Frequency Debiased Transformer is a model architecture that counteracts standard Transformers’ low-pass bias by equalizing attention across frequency bands.
It employs explicit frequency decomposition, patch-wise normalization, and localized self-attention to enhance high-frequency signal capture and overall forecasting accuracy.
Empirical evaluations on benchmarks like ETTh1, Weather, and CIFAR-100 demonstrate its superior performance with reduced MSE and heightened classification accuracy.

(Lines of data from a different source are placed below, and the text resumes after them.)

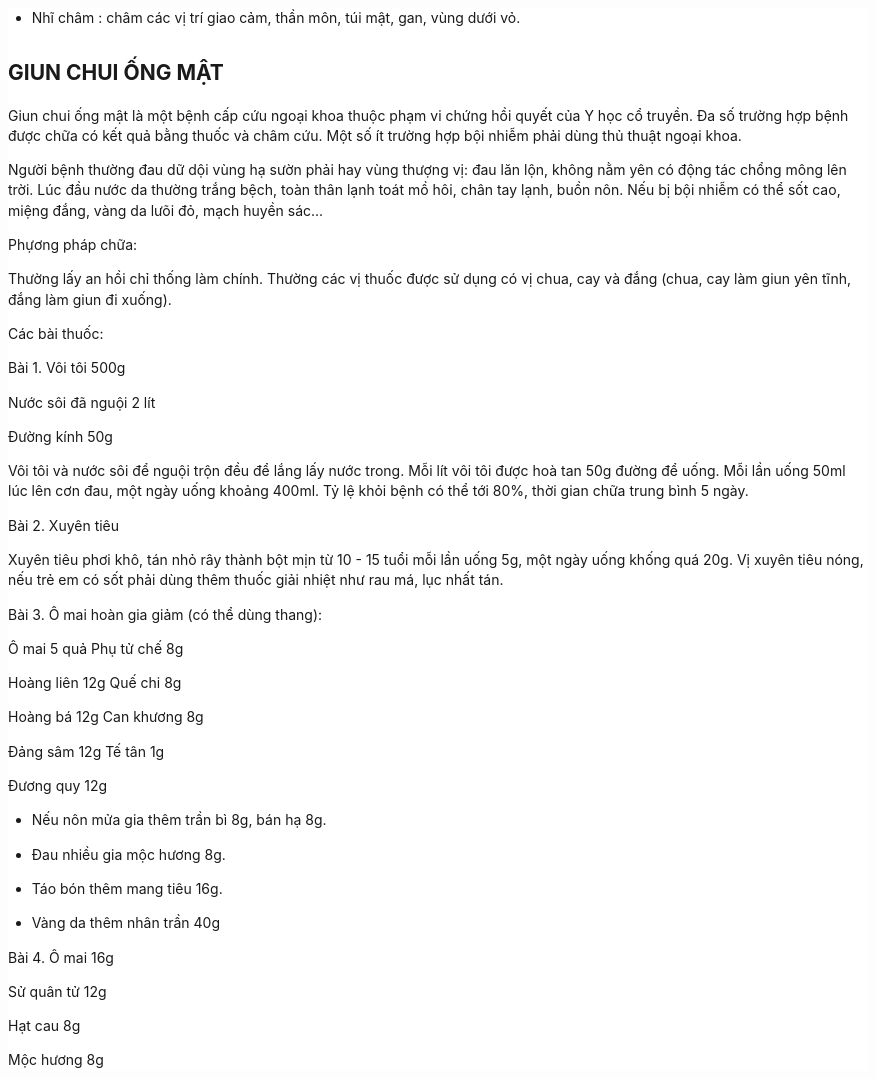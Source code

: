 -   Nhĩ châm : châm các vị trí giao cảm, thần môn, túi mật, gan, vùng dưới vỏ.

## GIUN CHUI ỐNG MẬT

Giun chui ống mật là một bệnh cấp cứu ngoại khoa thuộc phạm vi chứng hồi quyết của Y học cổ truyền. Đa số trường hợp bệnh được chữa có kết quả bằng thuốc và châm cứu. Một số ít trường hợp bội nhiễm phải dùng thủ thuật ngoại khoa.

Người bệnh thường đau dữ dội vùng hạ sườn phải hay vùng thượng vị: đau lăn lộn, không nằm yên có động tác chổng mông lên trời. Lúc đầu nước da thường trắng bệch, toàn thân lạnh toát mồ hôi, chân tay lạnh, buồn nôn. Nếu bị bội nhiễm có thể sốt cao, miệng đắng, vàng da lưõi đỏ, mạch huyền sác...

Phựơng pháp chữa:

Thường lấy an hồi chỉ thống làm chính. Thường các vị thuốc được sử dụng có vị chua, cay và đắng (chua, cay làm giun yên tĩnh, đắng làm giun đi xuống).

Các bài thuốc:

Bài 1. Vôi tôi 500g

Nước sôi đã nguội 2 lít

Đường kính 50g

Vôi tôi và nước sôi để nguội trộn đều để lắng lấy nước trong. Mỗi lít vôi tôi được hoà tan 50g đường để uống. Mỗi lần uống 50ml lúc lên cơn đau, một ngày uống khoảng 400ml. Tỷ lệ khỏi bệnh có thể tới 80%, thời gian chữa trung bình 5 ngày.

Bài 2. Xuyên tiêu

Xuyên tiêu phơi khô, tán nhỏ rây thành bột mịn từ 10 - 15 tuổi mỗi lần uống 5g, một ngày uống khống quá 20g. Vị xuyên tiêu nóng, nếu trẻ em có sốt phải dùng thêm thuốc giải nhiệt như rau má, lục nhất tán.

Bài 3. Ô mai hoàn gia giảm (có thể dùng thang):

Ô mai 5 quả Phụ tử chế 8g

Hoàng liên 12g Quế chi 8g

Hoàng bá 12g Can khương 8g

Đảng sâm 12g Tế tân 1g

Đương quy 12g

-   Nếu nôn mửa gia thêm trần bì 8g, bán hạ 8g.

-   Đau nhiều gia mộc hương 8g.

-   Táo bón thêm mang tiêu 16g.

-   Vàng da thêm nhân trần 40g

Bài 4. Ô mai 16g

Sử quân tử 12g

Hạt cau 8g

Mộc hương 8g

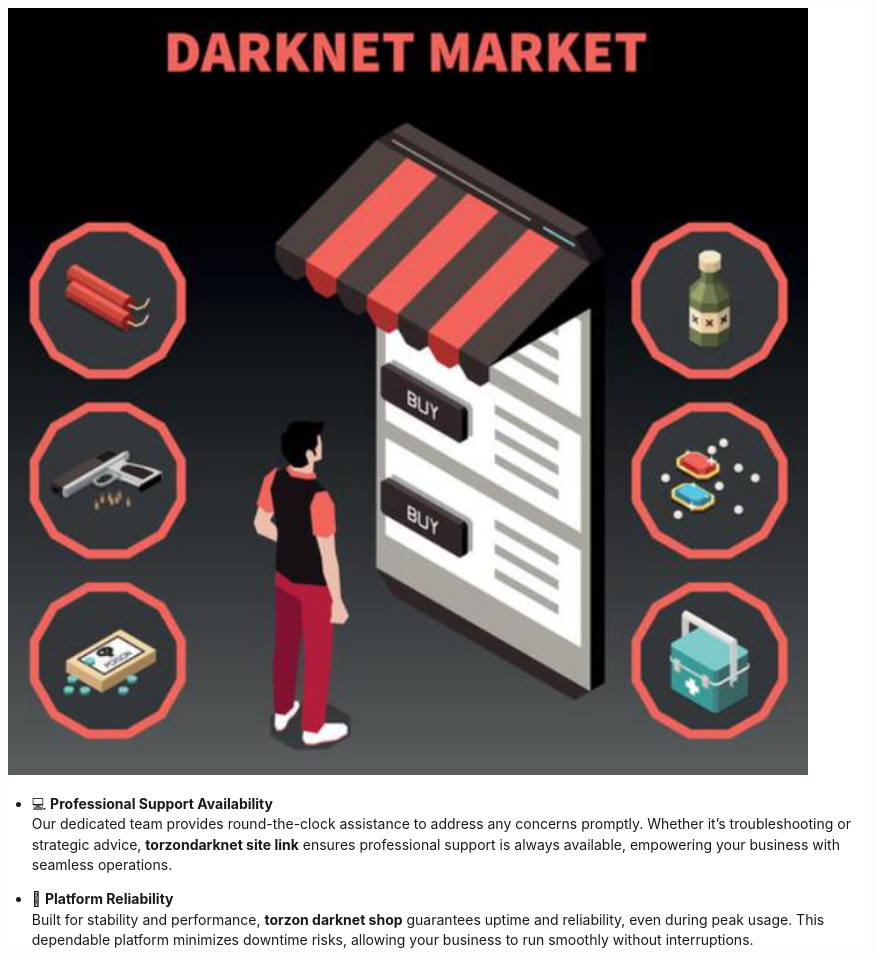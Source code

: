 <img src='assets/images/shop/images/torzon/7.jpg' alt='Images' width='800'/>

</div>

- 💻 **Professional Support Availability**  
  Our dedicated team provides round-the-clock assistance to address any concerns promptly. Whether it’s troubleshooting or strategic advice, **torzondarknet site link** ensures professional support is always available, empowering your business with seamless operations.

- 🏢 **Platform Reliability**  
  Built for stability and performance, **torzon darknet shop** guarantees uptime and reliability, even during peak usage. This dependable platform minimizes downtime risks, allowing your business to run smoothly without interruptions. <div align='center'>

A Frequency Debiased Transformer (FDT) is a Transformer-based architecture specifically designed to counteract the empirical tendency of standard self-attention models to focus model capacity and learning almost exclusively on large-energy (typically low-frequency) spectral components in sequential data, leading to diminished modeling and predictive performance on high-frequency or low-amplitude components. This challenge—termed "frequency bias"—is especially deleterious in time series forecasting, vision, and spiking neural architectures, where accurate reconstruction or prediction often depends on fine-grained temporal or spatial variations that manifest predominantly in the high-frequency spectrum. Frequency Debiased Transformers employ structural, often spectral, modifications of input representation, normalization, self-attention, and information fusion to ensure equal (or adaptively balanced) prioritization across distinct frequency bands, mitigating low-pass bias and enhancing generalization to signals with heterogeneous or rapidly fluctuating dynamics (Piao et al., 2024, &&&1&&&, Bai et al., 22 Jan 2026).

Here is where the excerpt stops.